Son 5 yılda Avrupa’da 3 final oynayan, 2’sini kazanan bir takımı yenememişsin. 388 milyon euroluk, fiyat ortalaması G.Saray’ın en pahalısına eşit (yani ekonomik olarak 23 Muslera’ya sahip olan) finansal bir devi, Chelsea’yi geçememişsin. Drogba’ya göre senden 10 kat, Mancini’ye göre de 4 kat iyi bir takımı mağlup edememişsin. Bunda bir olağanüstülük yok.
Olağanüstülük şurda: Beraberliğin nedeni rakibin kaliteli ayakları değil. Seni, kaliteli adamlarının müthiş oyunuyla değil, zavallı bir oyunla, sadece futbolun en yalın ilkeleriyle durdurmuşlar. Çok basitçe, ne yapacaklarını bilerek sahaya çıkmışlar. 45 dakika sahaya iyi yayılmışlar. Alanı doğru parsellemişler. Takım şeklini bozmamışlar. Takım boyunu korumuşlar. Yani bugün İngiltere 4’üncü Ligi’nde de her takımın uyguladığı basit futbol ilkelerini yapmışlar sadece. Ve bu temel ilkeler, İstanbul’dan istediklerini alarak çıkmaya yetmiş. Zaten üzücü olan da bu.
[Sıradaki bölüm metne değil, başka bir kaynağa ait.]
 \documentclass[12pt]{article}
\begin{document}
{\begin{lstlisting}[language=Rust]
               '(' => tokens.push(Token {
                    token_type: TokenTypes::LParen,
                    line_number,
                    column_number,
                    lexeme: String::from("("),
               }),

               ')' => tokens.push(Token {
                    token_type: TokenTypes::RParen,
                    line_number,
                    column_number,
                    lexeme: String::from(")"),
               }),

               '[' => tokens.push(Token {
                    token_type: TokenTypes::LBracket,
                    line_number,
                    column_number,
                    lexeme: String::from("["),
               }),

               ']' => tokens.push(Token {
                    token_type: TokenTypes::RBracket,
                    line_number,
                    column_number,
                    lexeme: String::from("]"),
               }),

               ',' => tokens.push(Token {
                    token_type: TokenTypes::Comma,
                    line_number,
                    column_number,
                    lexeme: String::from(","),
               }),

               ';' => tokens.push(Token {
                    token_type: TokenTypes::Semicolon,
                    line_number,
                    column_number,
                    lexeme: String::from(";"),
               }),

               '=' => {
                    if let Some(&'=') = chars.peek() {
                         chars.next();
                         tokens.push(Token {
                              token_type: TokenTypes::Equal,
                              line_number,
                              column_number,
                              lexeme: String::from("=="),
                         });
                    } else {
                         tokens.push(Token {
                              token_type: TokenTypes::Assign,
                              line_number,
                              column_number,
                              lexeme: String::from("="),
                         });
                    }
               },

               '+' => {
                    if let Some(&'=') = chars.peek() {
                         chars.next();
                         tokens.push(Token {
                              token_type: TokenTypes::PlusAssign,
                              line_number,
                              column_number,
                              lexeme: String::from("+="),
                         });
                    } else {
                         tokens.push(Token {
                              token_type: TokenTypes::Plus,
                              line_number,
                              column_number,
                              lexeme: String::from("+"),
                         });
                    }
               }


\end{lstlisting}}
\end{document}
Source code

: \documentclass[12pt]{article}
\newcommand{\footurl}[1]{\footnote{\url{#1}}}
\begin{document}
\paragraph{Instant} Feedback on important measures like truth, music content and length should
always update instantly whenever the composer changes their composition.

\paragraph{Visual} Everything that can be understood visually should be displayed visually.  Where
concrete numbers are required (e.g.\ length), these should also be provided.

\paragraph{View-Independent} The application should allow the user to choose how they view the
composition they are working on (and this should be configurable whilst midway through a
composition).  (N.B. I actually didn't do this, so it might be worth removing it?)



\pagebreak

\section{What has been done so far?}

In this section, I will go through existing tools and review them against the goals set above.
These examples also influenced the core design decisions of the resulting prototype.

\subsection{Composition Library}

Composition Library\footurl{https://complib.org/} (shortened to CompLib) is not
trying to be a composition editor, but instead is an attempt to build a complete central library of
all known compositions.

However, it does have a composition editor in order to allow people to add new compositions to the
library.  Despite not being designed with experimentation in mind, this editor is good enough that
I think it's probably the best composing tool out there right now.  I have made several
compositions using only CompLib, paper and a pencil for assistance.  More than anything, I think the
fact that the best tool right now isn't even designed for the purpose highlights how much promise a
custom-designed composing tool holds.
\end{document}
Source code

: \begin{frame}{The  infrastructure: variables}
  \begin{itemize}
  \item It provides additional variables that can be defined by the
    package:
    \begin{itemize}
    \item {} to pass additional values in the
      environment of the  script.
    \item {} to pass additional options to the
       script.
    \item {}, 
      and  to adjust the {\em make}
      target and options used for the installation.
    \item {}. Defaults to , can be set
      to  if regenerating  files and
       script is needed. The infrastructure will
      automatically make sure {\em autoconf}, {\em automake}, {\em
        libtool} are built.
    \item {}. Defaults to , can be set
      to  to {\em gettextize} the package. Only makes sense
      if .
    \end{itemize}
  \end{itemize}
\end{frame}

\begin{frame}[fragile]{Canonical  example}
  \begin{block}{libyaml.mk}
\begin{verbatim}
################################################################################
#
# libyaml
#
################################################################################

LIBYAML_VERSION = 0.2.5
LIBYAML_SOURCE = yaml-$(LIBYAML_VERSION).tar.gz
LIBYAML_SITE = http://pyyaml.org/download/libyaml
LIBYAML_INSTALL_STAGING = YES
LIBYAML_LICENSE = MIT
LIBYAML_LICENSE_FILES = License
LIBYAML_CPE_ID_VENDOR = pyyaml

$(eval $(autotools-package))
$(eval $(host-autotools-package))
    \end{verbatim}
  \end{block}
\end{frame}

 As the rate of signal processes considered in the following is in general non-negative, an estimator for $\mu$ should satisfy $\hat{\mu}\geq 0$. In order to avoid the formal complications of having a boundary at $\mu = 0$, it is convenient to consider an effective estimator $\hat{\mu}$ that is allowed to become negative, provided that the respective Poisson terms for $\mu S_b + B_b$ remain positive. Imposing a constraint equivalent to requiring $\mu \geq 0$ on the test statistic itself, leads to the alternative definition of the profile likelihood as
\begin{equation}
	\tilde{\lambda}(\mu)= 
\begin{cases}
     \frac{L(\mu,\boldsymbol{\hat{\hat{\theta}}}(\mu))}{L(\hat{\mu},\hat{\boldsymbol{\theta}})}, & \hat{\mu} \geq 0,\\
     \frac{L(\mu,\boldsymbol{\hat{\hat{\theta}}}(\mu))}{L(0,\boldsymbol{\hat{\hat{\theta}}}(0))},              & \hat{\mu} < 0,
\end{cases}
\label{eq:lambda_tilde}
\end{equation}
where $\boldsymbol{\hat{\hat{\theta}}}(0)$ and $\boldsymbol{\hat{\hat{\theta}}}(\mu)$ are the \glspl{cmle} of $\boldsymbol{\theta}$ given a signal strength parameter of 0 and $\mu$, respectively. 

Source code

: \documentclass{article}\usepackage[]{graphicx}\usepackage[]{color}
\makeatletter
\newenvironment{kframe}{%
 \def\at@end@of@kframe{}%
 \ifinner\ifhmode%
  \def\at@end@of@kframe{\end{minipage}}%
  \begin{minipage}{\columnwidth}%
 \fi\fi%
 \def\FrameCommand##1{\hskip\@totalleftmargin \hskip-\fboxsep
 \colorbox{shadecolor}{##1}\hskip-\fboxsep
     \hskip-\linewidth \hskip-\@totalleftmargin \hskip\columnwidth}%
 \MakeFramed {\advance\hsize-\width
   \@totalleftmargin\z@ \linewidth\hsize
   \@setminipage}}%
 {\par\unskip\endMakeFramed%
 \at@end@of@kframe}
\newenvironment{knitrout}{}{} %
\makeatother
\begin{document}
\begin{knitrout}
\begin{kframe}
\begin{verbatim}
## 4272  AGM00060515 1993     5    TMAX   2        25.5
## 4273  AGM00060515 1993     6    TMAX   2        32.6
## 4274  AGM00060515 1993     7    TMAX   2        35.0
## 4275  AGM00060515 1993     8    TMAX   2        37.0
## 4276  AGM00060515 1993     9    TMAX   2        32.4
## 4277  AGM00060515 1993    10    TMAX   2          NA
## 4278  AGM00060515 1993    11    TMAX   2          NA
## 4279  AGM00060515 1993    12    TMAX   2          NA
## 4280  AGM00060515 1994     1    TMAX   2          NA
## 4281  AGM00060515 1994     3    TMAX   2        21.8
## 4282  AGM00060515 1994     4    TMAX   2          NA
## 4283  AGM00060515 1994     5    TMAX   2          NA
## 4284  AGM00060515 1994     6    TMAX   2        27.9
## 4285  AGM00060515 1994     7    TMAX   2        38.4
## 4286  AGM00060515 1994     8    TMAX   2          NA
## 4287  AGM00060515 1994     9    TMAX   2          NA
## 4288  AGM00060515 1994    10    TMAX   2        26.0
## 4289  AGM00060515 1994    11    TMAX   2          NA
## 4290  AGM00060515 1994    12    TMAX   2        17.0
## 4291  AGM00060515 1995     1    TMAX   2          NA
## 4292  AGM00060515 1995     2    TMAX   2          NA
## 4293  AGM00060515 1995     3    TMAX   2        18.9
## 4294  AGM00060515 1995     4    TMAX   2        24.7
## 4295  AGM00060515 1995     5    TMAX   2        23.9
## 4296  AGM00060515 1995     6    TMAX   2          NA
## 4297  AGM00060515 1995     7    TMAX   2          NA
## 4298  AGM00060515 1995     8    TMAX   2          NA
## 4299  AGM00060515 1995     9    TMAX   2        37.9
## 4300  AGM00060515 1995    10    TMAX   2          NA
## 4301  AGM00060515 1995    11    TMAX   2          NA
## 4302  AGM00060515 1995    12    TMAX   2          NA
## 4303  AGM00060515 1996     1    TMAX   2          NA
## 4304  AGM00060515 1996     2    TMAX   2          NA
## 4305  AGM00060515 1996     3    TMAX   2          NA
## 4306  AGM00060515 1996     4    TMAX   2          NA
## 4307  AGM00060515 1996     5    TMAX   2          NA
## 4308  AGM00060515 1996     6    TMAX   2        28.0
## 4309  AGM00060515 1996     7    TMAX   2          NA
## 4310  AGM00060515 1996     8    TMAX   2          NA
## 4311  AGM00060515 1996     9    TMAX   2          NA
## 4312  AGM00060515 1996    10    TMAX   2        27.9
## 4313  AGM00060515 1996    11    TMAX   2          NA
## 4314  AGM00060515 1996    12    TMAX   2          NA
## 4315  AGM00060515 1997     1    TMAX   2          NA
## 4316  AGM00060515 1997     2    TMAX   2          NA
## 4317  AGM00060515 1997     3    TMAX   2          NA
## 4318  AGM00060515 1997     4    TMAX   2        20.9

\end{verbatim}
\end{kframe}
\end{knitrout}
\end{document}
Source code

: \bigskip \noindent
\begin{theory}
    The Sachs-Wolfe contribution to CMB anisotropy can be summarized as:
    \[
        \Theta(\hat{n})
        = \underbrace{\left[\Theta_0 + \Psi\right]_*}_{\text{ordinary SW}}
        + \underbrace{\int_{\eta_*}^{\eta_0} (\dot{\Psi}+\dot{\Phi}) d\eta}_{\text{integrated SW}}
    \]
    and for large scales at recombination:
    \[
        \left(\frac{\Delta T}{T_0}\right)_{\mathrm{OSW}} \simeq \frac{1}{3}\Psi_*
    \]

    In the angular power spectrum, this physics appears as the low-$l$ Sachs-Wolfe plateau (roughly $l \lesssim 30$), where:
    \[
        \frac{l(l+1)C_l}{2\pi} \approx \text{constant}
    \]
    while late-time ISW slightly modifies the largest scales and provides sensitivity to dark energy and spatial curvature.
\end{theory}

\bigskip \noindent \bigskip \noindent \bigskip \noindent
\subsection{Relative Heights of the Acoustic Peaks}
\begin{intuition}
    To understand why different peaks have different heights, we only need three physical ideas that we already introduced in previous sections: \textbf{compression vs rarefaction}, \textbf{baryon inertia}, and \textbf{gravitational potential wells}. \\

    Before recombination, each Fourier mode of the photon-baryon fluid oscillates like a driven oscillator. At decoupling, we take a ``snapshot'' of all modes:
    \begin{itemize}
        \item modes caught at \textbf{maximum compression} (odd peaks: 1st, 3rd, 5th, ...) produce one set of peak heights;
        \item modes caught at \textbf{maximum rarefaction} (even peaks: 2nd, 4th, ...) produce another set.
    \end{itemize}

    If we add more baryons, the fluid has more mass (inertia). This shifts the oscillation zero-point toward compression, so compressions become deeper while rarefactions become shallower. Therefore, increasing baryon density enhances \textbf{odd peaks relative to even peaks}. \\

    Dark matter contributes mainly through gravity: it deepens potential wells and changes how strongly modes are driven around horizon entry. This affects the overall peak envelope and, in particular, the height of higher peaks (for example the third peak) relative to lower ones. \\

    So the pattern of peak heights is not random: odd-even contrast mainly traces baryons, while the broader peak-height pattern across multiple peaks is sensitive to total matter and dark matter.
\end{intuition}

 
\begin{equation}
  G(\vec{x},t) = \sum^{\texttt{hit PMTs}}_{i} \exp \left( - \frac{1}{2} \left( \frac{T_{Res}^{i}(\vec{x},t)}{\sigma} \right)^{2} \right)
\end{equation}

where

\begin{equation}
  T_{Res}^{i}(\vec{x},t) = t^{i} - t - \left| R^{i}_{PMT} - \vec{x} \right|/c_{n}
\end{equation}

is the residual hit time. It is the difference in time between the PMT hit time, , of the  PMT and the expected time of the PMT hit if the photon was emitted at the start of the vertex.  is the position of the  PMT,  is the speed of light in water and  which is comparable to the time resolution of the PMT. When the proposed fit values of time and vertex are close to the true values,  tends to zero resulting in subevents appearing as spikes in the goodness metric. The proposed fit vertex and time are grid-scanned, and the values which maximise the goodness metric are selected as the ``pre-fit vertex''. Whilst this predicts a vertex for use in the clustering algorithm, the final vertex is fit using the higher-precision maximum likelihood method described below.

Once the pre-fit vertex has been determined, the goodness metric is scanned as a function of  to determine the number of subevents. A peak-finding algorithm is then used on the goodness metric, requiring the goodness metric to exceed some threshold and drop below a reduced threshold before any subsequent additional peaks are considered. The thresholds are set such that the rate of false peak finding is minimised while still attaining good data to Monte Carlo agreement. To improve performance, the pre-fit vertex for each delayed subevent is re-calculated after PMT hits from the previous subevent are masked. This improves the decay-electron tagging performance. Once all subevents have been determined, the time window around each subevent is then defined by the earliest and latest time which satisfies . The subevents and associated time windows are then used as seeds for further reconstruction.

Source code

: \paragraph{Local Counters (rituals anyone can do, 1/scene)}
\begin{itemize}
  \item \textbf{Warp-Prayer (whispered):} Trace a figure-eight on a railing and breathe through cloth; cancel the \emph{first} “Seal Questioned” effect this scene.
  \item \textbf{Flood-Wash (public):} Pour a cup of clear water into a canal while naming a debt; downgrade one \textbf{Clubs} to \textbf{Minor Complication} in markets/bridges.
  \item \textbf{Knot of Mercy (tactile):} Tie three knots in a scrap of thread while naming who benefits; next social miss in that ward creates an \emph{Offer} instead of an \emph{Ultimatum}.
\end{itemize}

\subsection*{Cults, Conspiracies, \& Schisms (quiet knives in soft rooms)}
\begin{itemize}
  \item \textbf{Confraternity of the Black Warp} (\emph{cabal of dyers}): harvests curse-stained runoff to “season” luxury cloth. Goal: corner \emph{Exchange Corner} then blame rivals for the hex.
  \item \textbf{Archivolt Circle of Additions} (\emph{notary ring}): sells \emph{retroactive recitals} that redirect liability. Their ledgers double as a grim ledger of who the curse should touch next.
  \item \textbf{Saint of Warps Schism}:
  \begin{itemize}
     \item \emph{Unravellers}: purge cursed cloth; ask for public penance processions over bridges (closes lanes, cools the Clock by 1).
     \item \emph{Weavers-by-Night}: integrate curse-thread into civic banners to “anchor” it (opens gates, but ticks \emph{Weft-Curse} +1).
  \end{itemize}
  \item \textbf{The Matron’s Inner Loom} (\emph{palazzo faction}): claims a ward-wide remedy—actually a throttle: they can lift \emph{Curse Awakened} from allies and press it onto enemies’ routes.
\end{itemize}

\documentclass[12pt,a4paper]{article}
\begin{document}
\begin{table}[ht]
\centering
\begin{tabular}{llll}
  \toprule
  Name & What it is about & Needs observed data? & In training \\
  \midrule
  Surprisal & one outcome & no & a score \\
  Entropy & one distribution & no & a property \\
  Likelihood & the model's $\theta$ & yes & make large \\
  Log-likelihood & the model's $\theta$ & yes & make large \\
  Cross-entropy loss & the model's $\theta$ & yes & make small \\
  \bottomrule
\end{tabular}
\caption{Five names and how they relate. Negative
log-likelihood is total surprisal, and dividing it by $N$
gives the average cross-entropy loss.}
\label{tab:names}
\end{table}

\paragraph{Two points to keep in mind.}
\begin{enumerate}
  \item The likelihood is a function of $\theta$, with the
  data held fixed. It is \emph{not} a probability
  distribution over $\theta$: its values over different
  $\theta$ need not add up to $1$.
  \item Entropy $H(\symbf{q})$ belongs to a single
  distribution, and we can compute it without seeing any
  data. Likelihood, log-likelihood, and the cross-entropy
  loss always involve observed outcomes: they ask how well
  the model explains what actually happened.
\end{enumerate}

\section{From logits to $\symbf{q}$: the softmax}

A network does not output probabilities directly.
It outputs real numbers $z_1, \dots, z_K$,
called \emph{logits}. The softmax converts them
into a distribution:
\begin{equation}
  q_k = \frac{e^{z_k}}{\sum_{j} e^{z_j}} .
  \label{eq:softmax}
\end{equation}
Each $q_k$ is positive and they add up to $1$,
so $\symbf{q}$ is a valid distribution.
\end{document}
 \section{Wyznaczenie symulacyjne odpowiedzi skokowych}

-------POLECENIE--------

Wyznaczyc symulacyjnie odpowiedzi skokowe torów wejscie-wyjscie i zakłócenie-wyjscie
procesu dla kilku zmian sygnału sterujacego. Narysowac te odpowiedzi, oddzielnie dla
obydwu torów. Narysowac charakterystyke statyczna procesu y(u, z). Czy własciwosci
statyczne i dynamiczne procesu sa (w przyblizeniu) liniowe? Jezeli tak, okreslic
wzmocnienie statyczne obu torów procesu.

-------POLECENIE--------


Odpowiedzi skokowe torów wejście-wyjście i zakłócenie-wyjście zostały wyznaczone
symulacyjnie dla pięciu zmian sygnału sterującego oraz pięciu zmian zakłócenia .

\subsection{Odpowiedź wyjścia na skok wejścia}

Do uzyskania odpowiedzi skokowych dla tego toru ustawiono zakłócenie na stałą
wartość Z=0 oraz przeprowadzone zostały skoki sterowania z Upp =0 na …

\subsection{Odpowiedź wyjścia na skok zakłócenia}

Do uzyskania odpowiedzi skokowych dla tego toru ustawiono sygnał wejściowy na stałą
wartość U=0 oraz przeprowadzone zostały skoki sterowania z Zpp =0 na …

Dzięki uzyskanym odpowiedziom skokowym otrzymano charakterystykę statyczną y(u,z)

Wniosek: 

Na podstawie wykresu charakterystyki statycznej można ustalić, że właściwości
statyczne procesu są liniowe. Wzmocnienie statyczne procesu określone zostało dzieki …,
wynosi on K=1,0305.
Mancini’nin kafasında ne olduğunu anlamayı çok denedim. Meslek hayatına, 32 yıllık İngiltere/İtalya kariyerine büyük saygı duyduğum için çözmeye çalıştım sabırla. Sonuç olarak onun da Maradona gibi, Cruyff gibi, Rijkaard gibi büyük futbolcuların yaşadığı “sınırlı yeteneği, sınırlı zekâyı anlayamama/yönetememe” sorununu yaşadığını düşünmeye başladım. Yoksa Mancini gibi zeki bir adam, 22 yaşında ilk Ş.Ligi maçına çıkacak, posterlerini duvarlarına astığı adamlara karşı ilk kez oynayacak Hajroviç’in ayaklarının dolaşacağını düşünemez mi ki? Eğer onu sezonun en önemli maçında kullanacaksa, son bir ayda birkaç kez oynatması gerektiğini bilemez mi ki? Üstelik Chelsea son 11 lig maçında 3 gol yemiş, sadece biri soldan (Hernandez’le)!
Mancini gibi tecrübeli bir hoca, bir Türk takımının, bir İngiliz devine karşı hayatlarında ilk kez bir arada oynayacak bir savunma dörtlüsüyle çıkmasının intihar olduğunu tahmin edemez mi sahi? Basit doğruları görmek için ilk 20 dakikada %20 topla oynamada kalmak, isabetli şutlarda 4-0, tabelada 1-0 geride olmak mı lazımdı? Yazık.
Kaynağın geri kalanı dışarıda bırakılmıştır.